There’s been more than a few times in my life that the thought of being celibate came to mind.
Have I actually followed through with it? No, because part of me knew that I couldn’t commit. It’s one thing to just not have sex because you’ve been busy with life and the thought doesn’t really come to you but It’s another thing to tell yourself you aren’t going to have sex at all until you find the one you are going to spend your life with. The thought of actually being able to hold off until marriage sounds like a beautiful idea but then you have to stop and think about the temptations that you’ll eventually come across. So then it came to my mind that maybe I’ll practice abstinence, taking things a day at a time.
So what is the difference between abstinence and celibacy?
Abstinence: the practice of voluntarily abstaining from sexual intercourse and (usually) all other sexual activity
Celibacy: is the state in which a person consciously avoids any sexual activity, most times due to religious beliefs
Sexual abstinence is practiced by many individuals, for many different reasons – most commonly religious and/or moral reasons – and for many others it is simply a positive lifestyle choice. Some people have little or no desire for sex, others have found that having sex didn’t live up to their expectations, and yet others see sex as simply an unnecessary part of their already full lives
It crossed my mind some days ago when I was in one of my moods; thinking about my life and how I could become a better person. I was already feeling a certain way about the people in my contact list, mostly the males, so I began deleting numbers out of my phone. It wasn’t like I talked to these guys frequently, some it had been years since I’ve used their number or even seen their names pop up on my screen. Shit, some of the names I couldn’t even put a face too. It was clear I was wasting space in my phone and there definitely wasn’t going to be any room in my life. For the guys in my phone that I did occasionally speak to it wasn’t because they cared about me or what I had going on, it was because they wanted to get in my pants or get back in them. All these guys cared about were the physical interaction they were getting from me.
I’m living in this generation of hook ups and friends with benefits. Everyone talks about wanting to meet someone they can spend the rest of their lives with but they don’t take the steps to make it happen.

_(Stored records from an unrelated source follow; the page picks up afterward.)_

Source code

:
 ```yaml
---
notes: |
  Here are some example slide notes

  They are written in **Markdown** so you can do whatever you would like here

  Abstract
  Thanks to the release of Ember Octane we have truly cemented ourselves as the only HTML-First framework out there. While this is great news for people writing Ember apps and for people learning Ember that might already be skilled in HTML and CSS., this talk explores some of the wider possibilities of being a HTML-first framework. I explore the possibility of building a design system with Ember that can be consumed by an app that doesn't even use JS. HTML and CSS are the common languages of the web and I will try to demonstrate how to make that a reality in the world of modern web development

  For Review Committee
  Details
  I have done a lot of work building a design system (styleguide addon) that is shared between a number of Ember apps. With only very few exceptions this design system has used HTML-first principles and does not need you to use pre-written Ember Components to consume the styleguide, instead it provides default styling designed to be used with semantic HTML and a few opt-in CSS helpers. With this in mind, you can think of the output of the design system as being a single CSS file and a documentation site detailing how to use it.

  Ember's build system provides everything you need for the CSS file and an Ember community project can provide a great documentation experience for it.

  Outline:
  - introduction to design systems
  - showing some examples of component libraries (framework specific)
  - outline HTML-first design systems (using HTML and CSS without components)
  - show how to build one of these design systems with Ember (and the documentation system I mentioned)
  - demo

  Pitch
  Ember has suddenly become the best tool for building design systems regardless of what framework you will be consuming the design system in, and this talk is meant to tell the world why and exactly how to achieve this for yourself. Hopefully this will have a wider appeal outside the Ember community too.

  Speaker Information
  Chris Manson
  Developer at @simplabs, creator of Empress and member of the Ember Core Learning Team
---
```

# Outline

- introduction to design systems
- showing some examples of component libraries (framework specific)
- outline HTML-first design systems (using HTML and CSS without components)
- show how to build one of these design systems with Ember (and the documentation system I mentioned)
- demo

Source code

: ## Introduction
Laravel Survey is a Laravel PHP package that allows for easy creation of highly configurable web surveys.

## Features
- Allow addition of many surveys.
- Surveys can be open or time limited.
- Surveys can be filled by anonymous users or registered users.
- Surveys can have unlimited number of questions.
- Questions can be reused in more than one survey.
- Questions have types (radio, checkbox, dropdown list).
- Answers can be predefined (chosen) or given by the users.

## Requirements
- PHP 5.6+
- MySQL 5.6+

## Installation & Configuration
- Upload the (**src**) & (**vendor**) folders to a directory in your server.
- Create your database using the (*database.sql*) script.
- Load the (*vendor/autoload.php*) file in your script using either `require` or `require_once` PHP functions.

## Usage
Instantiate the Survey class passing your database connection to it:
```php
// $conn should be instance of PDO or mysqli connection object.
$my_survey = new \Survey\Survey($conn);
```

They’d rather go sleep around, pretend to catch feelings and then say they aren’t looking for anything serious. We are just out here wasting each other’s time. I’m not getting any younger and life isn’t getting any easier so I don’t have time to waste on meaningless things and that includes sex. Sex is not a necessity to me. It may feel good temporally but so much more comes with it. Every person we lay with leaves their energy with us and that energy isn’t always positive. I feel like sex has brought more drama and distractions than it has positivity and happiness in my life.
Lately my thoughts have been that I’m getting to an age where I want a connection with a man that goes beyond sex. I want a man that knows my mind and my heart; not just my body. I don’t want to be the woman who sits there wondering what’s next after we’ve had sex. Why should I share my body with men who don’t plan on getting to truly know me and doesn’t plan on staying around. I want to get married one day and I feel like I am wasting time sharing my body with people I’m not going to share my life with. My body is my temple and I need to start treating it as such.Not every man that compliments my beauty deserves to touch me. Every man that treats me out to a meal or a night out shouldn’t expect sex from me. It’s my body and I shouldn’t be afraid to say, “no I’m not going to have sex with you,” because that’s my right.
During this process I’ll get to see people’s true colors; who truly values me as a person and not an object and be able to eliminate them if they haven’t already left on their own. I believe I’ll be able to make better choices and really focus on becoming a better person for me and my son. I’ll be able to focus on my passions without having the distraction of a man that doesn’t really want to be there. I’ve never really been without someone; if I wasn’t in a relationship, I was talking to someone or going back to guys I used to deal with because I knew I could. I think it’s really time for me to take a deeper step into getting to know me and loving me 100%.